A gushing Gingrich breakfasts with 'enemy' press

THE BALTIMORE SUN

WASHINGTON -- It might have been enough to make "normal Americans" choke on their morning cornflakes. Here was Rep. Newt Gingrich, arch-enemy of politics-as-usual in the nation's capital, breakfasting with the elite liberal Washington press corps and gushing about how thrilled he was to be there.

During yesterday's interview at a venerable downtown hotel, the next House speaker expressed regret about having raised the issue of drug use by Clinton aides (though he neither apologized nor retracted his words) and revealed more about his plans for 1995 (including his desire to eliminate federal funds for the arts and force wealthy senior citizens to pay the cost of their own health care).

The hourlong session with several dozen newspaper and magazine reporters and columnists, conducted out of the range of microphones and TV cameras, showcased the other Newt Gingrich, one whose existence is known to few people beyond the Capital Beltway: the skillful insider who learned long ago how to win at Washington's power game.

"Sending memos on Page 1 gets them into the White House much faster than sending them by fax," he told his news media breakfast companions. "You are an enormously important part of how America governs itself."

Known to conservatives everywhere as a dedicated press-basher, Mr. Gingrich has nonetheless courted influential journalists since his arrival in Washington in the 1970s. He made it clear yesterday that while he considers national reporters hopelessly leftist and out of step with mainstream America, he understands that their attacks on prominent politicians are nothing new.

"Even Washington was attacked at times, and he's the closest thing to a national saint," said Mr. Gingrich, who taught history to college students before entering politics. "Lincoln was routinely excoriated."

Since leading his party to power in last month's election, the Georgia congressman has been subjected to a flood of news coverage, most of it negative, including the suggestion that his sudden fame appears to have gone to his head. Even his usually mild-mannered host at yesterday's press breakfast, Godfrey Sperling of the Christian Science Monitor, advised him to "work on humility."

But Mr. Gingrich seems clearly tickled by all the attention he's getting, even, it seems, the most brutally negative kind. After being attacked by Herbert Block, the Washington Post editorial cartoonist, who likened him this week to Sen. Joseph McCarthy, one of the worst demagogues in American history, Mr. Gingrich reports that one part of him "cringes . . . the other part thinks, 'This is neat.' "

The Georgia congressman acknowledged, however, that he has not come to terms yet with his new role as leader of the House.
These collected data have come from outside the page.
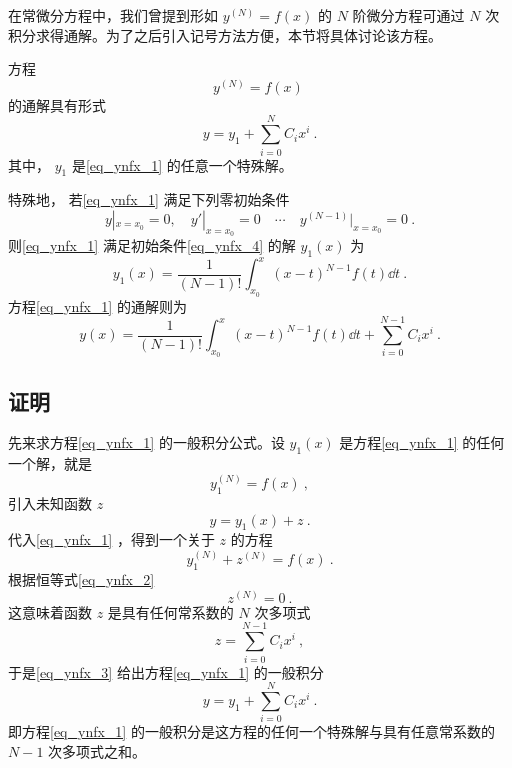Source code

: 
在常微分方程中，我们曾提到形如 $y^{(N)}=f(x)$ 的 $N$ 阶微分方程可通过 $N$ 次积分求得通解。为了之后引入记号方法方便，本节将具体讨论该方程。

方程
\begin{equation}\label{eq_ynfx_1}
y^{(N)}=f(x)~
\end{equation}
的通解具有形式
\begin{equation}\label{eq_ynfx_7}
y=y_1+\sum_{i=0}^{N}C_ix^i~.
\end{equation}
其中， $y_1$ 是\autoref{eq_ynfx_1} 的任意一个特殊解。

特殊地， 若\autoref{eq_ynfx_1} 满足下列零初始条件
\begin{equation}\label{eq_ynfx_4}
y|_{x=x_0}=0,\quad y'|_{x=x_0}=0\quad\cdots \quad y^{(N-1)}|_{x=x_0}=0~.
\end{equation}
则\autoref{eq_ynfx_1} 满足初始条件\autoref{eq_ynfx_4} 的解 $y_1(x)$ 为
\begin{equation}\label{eq_ynfx_5}
y_1(x)=\frac{1}{(N-1)!}\int_{x_0}^x(x-t)^{N-1}f(t)\dd t~.
\end{equation}
方程\autoref{eq_ynfx_1} 的通解则为
\begin{equation}
y(x)=\frac{1}{(N-1)!}\int_{x_0}^x(x-t)^{N-1}f(t)\dd t+\sum_{i=0}^{N-1}C_ix^i~.
\end{equation}
\subsection{证明}
先来求方程\autoref{eq_ynfx_1} 的一般积分公式。设 $y_1(x)$ 是方程\autoref{eq_ynfx_1} 的任何一个解，就是
\begin{equation}\label{eq_ynfx_2}
y_1^{(N)}=f(x)~,
\end{equation}
引入未知函数 $z$
\begin{equation}\label{eq_ynfx_3}
y=y_1(x)+z~.
\end{equation}
代入\autoref{eq_ynfx_1} ，得到一个关于 $z$ 的方程
\begin{equation}
y_1^{(N)}+z^{(N)}=f(x)~.
\end{equation}
根据恒等式\autoref{eq_ynfx_2} 
\begin{equation}
z^{(N)}=0~.
\end{equation}
这意味着函数 $z$ 是具有任何常系数的 $N$ 次多项式
\begin{equation}
z=\sum_{i=0}^{N-1}C_ix^i~,
\end{equation}
于是\autoref{eq_ynfx_3} 给出方程\autoref{eq_ynfx_1} 的一般积分
\begin{equation}
y=y_1+\sum_{i=0}^{N}C_ix^i~.
\end{equation}
即方程\autoref{eq_ynfx_1} 的一般积分是这方程的任何一个特殊解与具有任意常系数的 $N-1$ 次多项式之和。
He's struggling to learn that "if I say something en passant [in passing] in the middle of an analytical answer, it becomes Page 1," and he says there have been times since the November elections when he should have sidestepped questions.
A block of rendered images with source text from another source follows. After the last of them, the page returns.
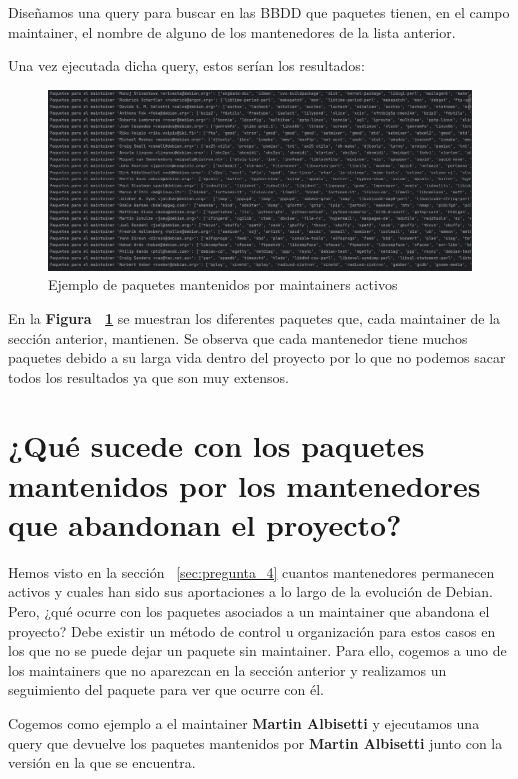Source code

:\documentclass[a4paper, 12pt]{book}
\begin{document}
Diseñamos una query para buscar en las BBDD que paquetes tienen, en el campo maintainer, el nombre de alguno de los mantenedores de la lista anterior.

Una vez ejecutada dicha query, estos serían los resultados:

\begin{figure}[h]
\centering
\includegraphics[width=18cm, keepaspectratio]{img/pregunta_4.1.png}
\caption{Ejemplo de paquetes mantenidos por maintainers activos}
\label{fig:paquetes_maintainers_activos}
\end{figure}

En la \textbf{Figura ~\ref{fig:paquetes_maintainers_activos}} se muestran los diferentes paquetes que, cada maintainer de la sección anterior, mantienen. Se observa que cada mantenedor tiene muchos paquetes debido a su larga vida dentro del proyecto por lo que no podemos sacar todos los resultados ya que son muy extensos.


\section{¿Qué sucede con los paquetes mantenidos por los mantenedores que abandonan el proyecto?}
\label{sec:pregunta_5}
Hemos visto en la sección ~\ref{sec:pregunta_4} cuantos mantenedores permanecen activos y cuales han sido sus aportaciones a lo largo de la evolución de Debian. 
Pero, ¿qué ocurre con los paquetes asociados a un maintainer que abandona el proyecto?
Debe existir un método de control u organización para estos casos en los que no se puede dejar un paquete sin maintainer.
Para ello, cogemos a uno de los maintainers que no aparezcan en la sección anterior y realizamos un seguimiento del paquete para ver que ocurre con él.

Cogemos como ejemplo a el maintainer \textbf{Martin Albisetti} y ejecutamos una query que devuelve los paquetes mantenidos por \textbf{Martin Albisetti} junto con la versión en la que se encuentra.
\end{document}
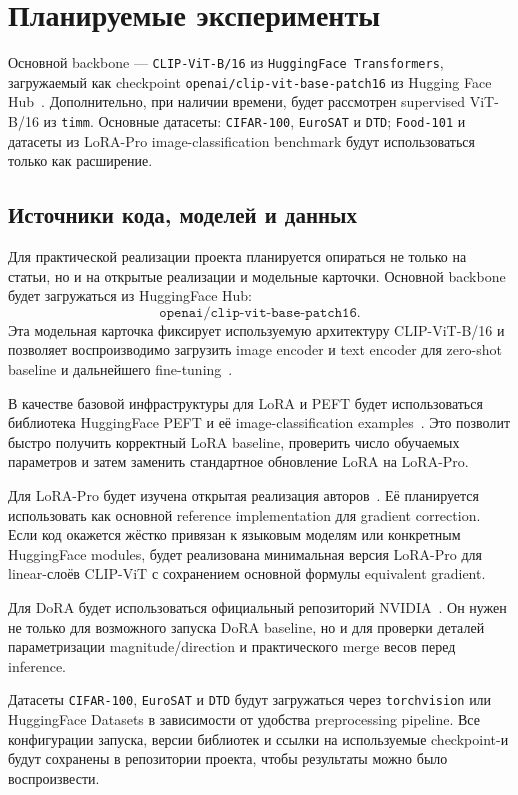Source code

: \documentclass[]{scrartcl}
\begin{document}
\section{Планируемые эксперименты}

Основной backbone --- \texttt{CLIP-ViT-B/16} из \texttt{HuggingFace Transformers}, загружаемый как checkpoint \texttt{openai/clip-vit-base-patch16} из Hugging Face Hub~\cite{huggingfaceclipvit}. Дополнительно, при наличии времени, будет рассмотрен supervised ViT-B/16 из \texttt{timm}. Основные датасеты: \texttt{CIFAR-100}, \texttt{EuroSAT} и \texttt{DTD}; \texttt{Food-101} и датасеты из LoRA-Pro image-classification benchmark будут использоваться только как расширение.

\subsection{Источники кода, моделей и данных}

Для практической реализации проекта планируется опираться не только на статьи, но и на открытые реализации и модельные карточки. Основной backbone будет загружаться из HuggingFace Hub:
\[
    \texttt{openai/clip-vit-base-patch16}.
\]
Эта модельная карточка фиксирует используемую архитектуру CLIP-ViT-B/16 и позволяет воспроизводимо загрузить image encoder и text encoder для zero-shot baseline и дальнейшего fine-tuning~\cite{huggingfaceclipvit}.

В качестве базовой инфраструктуры для LoRA и PEFT будет использоваться библиотека HuggingFace PEFT и её image-classification examples~\cite{huggingfacepeftlora}.
Это позволит быстро получить корректный LoRA baseline, проверить число обучаемых параметров и затем заменить стандартное обновление LoRA на LoRA-Pro.

Для LoRA-Pro будет изучена открытая реализация авторов~\cite{loraprogithub}.
Её планируется использовать как основной reference implementation для gradient correction. Если код окажется жёстко привязан к языковым моделям или конкретным HuggingFace modules, будет реализована минимальная версия LoRA-Pro для linear-слоёв CLIP-ViT с сохранением основной формулы equivalent gradient.

Для DoRA будет использоваться официальный репозиторий NVIDIA~\cite{doragithub}.
Он нужен не только для возможного запуска DoRA baseline, но и для проверки деталей параметризации magnitude/direction и практического merge весов перед inference.

Датасеты \texttt{CIFAR-100}, \texttt{EuroSAT} и \texttt{DTD} будут загружаться через \texttt{torchvision} или HuggingFace Datasets в зависимости от удобства preprocessing pipeline. Все конфигурации запуска, версии библиотек и ссылки на используемые checkpoint-и будут сохранены в репозитории проекта, чтобы результаты можно было воспроизвести.
\end{document}
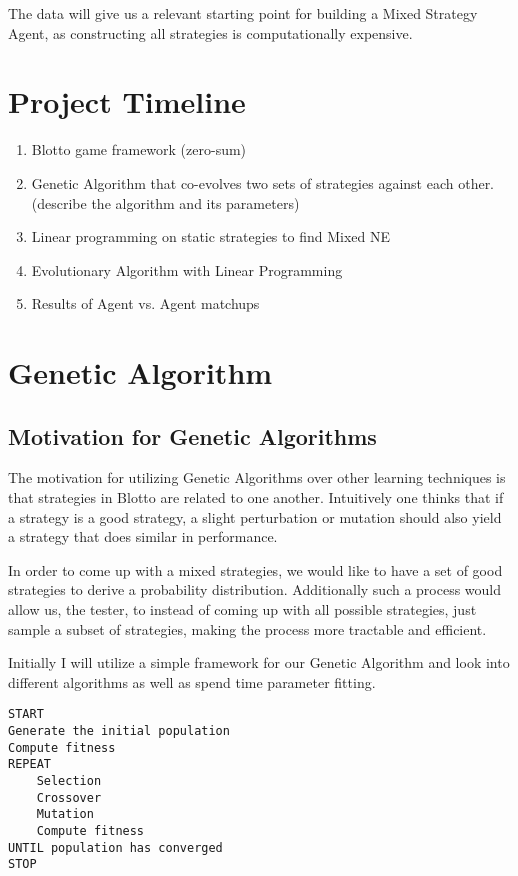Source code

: \documentclass[12pt,letter]{article}
\begin{document}
The data will give us a relevant starting point for building a Mixed Strategy Agent, as constructing all strategies is computationally expensive.

\section{Project Timeline}
\begin{enumerate}
	\item Blotto game framework (zero-sum)
	\item Genetic Algorithm that co-evolves two sets of strategies against each other. (describe the algorithm and its parameters)
	\item Linear programming on static strategies to find Mixed NE
	\item Evolutionary Algorithm with Linear Programming
	\item Results of Agent vs. Agent matchups
\end{enumerate}


\section{Genetic Algorithm} %
\subsection{Motivation for Genetic Algorithms} %
The motivation for utilizing Genetic Algorithms over other learning techniques is that strategies in Blotto are related to one another. Intuitively one thinks that if a strategy is a good strategy, a slight perturbation or mutation should also yield a strategy that does similar in performance.

In order to come up with a mixed strategies, we would like to have a set of good strategies to derive a probability distribution. Additionally such a process would allow us, the tester, to instead of coming up with all possible strategies, just sample a subset of strategies, making the process more tractable and efficient.

Initially I will utilize a simple framework for our Genetic Algorithm and look into different algorithms as well as spend time parameter fitting.
\begin{lstlisting}[mathescape, tabsize=4, basicstyle=\fontfamily{lmvtt}\selectfont,]
START
Generate the initial population
Compute fitness
REPEAT
    Selection
    Crossover
    Mutation
    Compute fitness
UNTIL population has converged
STOP
\end{lstlisting}
\end{document}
"Newt Gingrich as speaker is hopefully gradually replacing Newt Gingrich as whip," he said, referring to his job as second-ranking House Republican when the GOP was the minority party.

"If you'd asked Jack Kennedy in 1961 is it different being a back-bench senator than being president of the United States, he probably would have said yes."
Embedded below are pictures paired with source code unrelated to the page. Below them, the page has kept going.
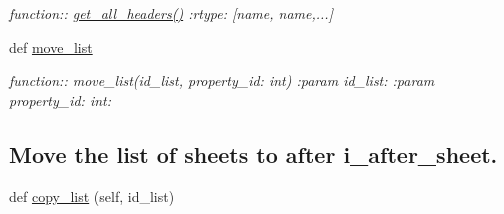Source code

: \begin{DoxyCompactItemize}
\begin{DoxyCompactList}\small\item\em function\+:\+: \hyperlink{classplume-creator_1_1src_1_1plume_1_1data_1_1property_1_1db__property__list_1_1_db_property_list_a7a7edf7adaacb1d694e9f47977cf68a7}{get\+\_\+all\+\_\+headers()} \+:rtype\+: \mbox{[}name, name,...\mbox{]} \end{DoxyCompactList}\item 
def \hyperlink{classplume-creator_1_1src_1_1plume_1_1data_1_1property_1_1db__property__list_1_1_db_property_list_a6f8891fadc3060cac1d029e8eaf4c96a}{move\+\_\+list}
\begin{DoxyCompactList}\small\item\em function\+:\+: move\+\_\+list(id\+\_\+list, property\+\_\+id\+: int) \+:param id\+\_\+list\+: \+:param property\+\_\+id\+: int\+: \subsection*{Move the list of sheets to after i\+\_\+after\+\_\+sheet.}\end{DoxyCompactList}\item 
def \hyperlink{classplume-creator_1_1src_1_1plume_1_1data_1_1property_1_1db__property__list_1_1_db_property_list_a1fcec2294ea6a044adeaccf96ca01ce8}{copy\+\_\+list} (self, id\+\_\+list)\hypertarget{classplume-creator_1_1src_1_1plume_1_1data_1_1property_1_1db__property__list_1_1_db_property_list_a1fcec2294ea6a044adeaccf96ca01ce8}{}\label{classplume-creator_1_1src_1_1plume_1_1data_1_1property_1_1db__property__list_1_1_db_property_list_a1fcec2294ea6a044adeaccf96ca01ce8}


\end{DoxyCompactItemize}
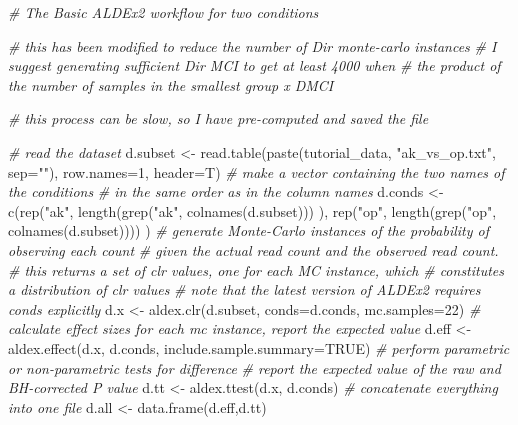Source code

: \documentclass[
  onecolumn]{article}
\newenvironment{Shaded}{\begin{snugshade}}{\end{snugshade}}
\newcommand{\AttributeTok}[1]{\textcolor[rgb]{0.77,0.63,0.00}{#1}}
\newcommand{\CommentTok}[1]{\textcolor[rgb]{0.56,0.35,0.01}{\textit{#1}}}
\newcommand{\ConstantTok}[1]{\textcolor[rgb]{0.00,0.00,0.00}{#1}}
\newcommand{\DecValTok}[1]{\textcolor[rgb]{0.00,0.00,0.81}{#1}}
\newcommand{\FunctionTok}[1]{\textcolor[rgb]{0.00,0.00,0.00}{#1}}
\newcommand{\NormalTok}[1]{#1}
\newcommand{\OtherTok}[1]{\textcolor[rgb]{0.56,0.35,0.01}{#1}}
\newcommand{\StringTok}[1]{\textcolor[rgb]{0.31,0.60,0.02}{#1}}
\begin{document}
\begin{Shaded}
\begin{Highlighting}[]
\CommentTok{\# The Basic ALDEx2 workflow for two conditions}

\CommentTok{\# this has been modified to reduce the number of Dir monte{-}carlo instances}
\CommentTok{\# I suggest generating sufficient Dir MCI to get at least 4000 when}
\CommentTok{\# the product of the number of samples in the smallest group x DMCI}

\CommentTok{\# this process can be slow, so I have pre{-}computed and saved the file}


\CommentTok{\# read the dataset}
\NormalTok{d.subset }\OtherTok{\textless{}{-}} \FunctionTok{read.table}\NormalTok{(}\FunctionTok{paste}\NormalTok{(tutorial\_data, }\StringTok{"ak\_vs\_op.txt"}\NormalTok{, }\AttributeTok{sep=}\StringTok{""}\NormalTok{),}
    \AttributeTok{row.names=}\DecValTok{1}\NormalTok{, }\AttributeTok{header=}\NormalTok{T)}
\CommentTok{\# make a vector containing the two names of the conditions}
\CommentTok{\# in the same order as in the column names}
\NormalTok{d.conds }\OtherTok{\textless{}{-}} \FunctionTok{c}\NormalTok{(}\FunctionTok{rep}\NormalTok{(}\StringTok{"ak"}\NormalTok{, }\FunctionTok{length}\NormalTok{(}\FunctionTok{grep}\NormalTok{(}\StringTok{"ak"}\NormalTok{, }\FunctionTok{colnames}\NormalTok{(d.subset))) ),}
    \FunctionTok{rep}\NormalTok{(}\StringTok{"op"}\NormalTok{, }\FunctionTok{length}\NormalTok{(}\FunctionTok{grep}\NormalTok{(}\StringTok{"op"}\NormalTok{, }\FunctionTok{colnames}\NormalTok{(d.subset)))) )}
\CommentTok{\# generate Monte{-}Carlo instances of the probability of observing each count}
\CommentTok{\# given the actual read count and the observed read count.}
\CommentTok{\# this returns a set of clr values, one for each MC instance, which}
\CommentTok{\# constitutes a distribution of clr values}
\CommentTok{\# note that the latest version of ALDEx2 requires conds explicitly}
\NormalTok{d.x }\OtherTok{\textless{}{-}} \FunctionTok{aldex.clr}\NormalTok{(d.subset, }\AttributeTok{conds=}\NormalTok{d.conds, }\AttributeTok{mc.samples=}\DecValTok{22}\NormalTok{)}
\CommentTok{\# calculate effect sizes for each mc instance, report the expected value}
\NormalTok{d.eff }\OtherTok{\textless{}{-}} \FunctionTok{aldex.effect}\NormalTok{(d.x, d.conds, }\AttributeTok{include.sample.summary=}\ConstantTok{TRUE}\NormalTok{)}
\CommentTok{\# perform parametric or non{-}parametric tests for difference}
\CommentTok{\# report the expected value of the raw and BH{-}corrected P value}
\NormalTok{d.tt }\OtherTok{\textless{}{-}} \FunctionTok{aldex.ttest}\NormalTok{(d.x, d.conds)}
\CommentTok{\# concatenate everything into one file}
\NormalTok{d.all }\OtherTok{\textless{}{-}} \FunctionTok{data.frame}\NormalTok{(d.eff,d.tt)}


\end{Highlighting}
\end{Shaded}
\end{document}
Mr. Gingrich, who before the election described the Clinton administration as "the enemy of normal Americans," said he regretted having recently called the president and his wife "McGoverniks," although he says the word he actually used was "McGovernites."

"If I had it to say over again, I probably wouldn't say it, and so I won't," he said, adding that he probably should have made the criticism anonymously in the first place. "In a wiser world I would have said, 'Let me say this off-the-record and not for attribution.' "

He also said that he should not have asserted on a talk show last Sunday that "up to one-fourth of the White House staff, when they first came in, had used drugs in the last four or five years." But he says he stands by the accuracy of that statement, which he says he got from a senior law enforcement official he has declined to identify.

Mr. Gingrich's aggressive style is of growing concern to fellow Republicans, who worry that he's in danger of becoming a polarizing figure who could hurt the party's image. Indeed, a Times Mirror poll completed last weekend found that a majority of those with an opinion of Mr. Gingrich view him negatively.

During his freewheeling session with reporters, Mr. Gingrich reiterated his party's desire to remove retirees with annual incomes above $100,000 from the Medicare system and to cut off federal funds for the arts.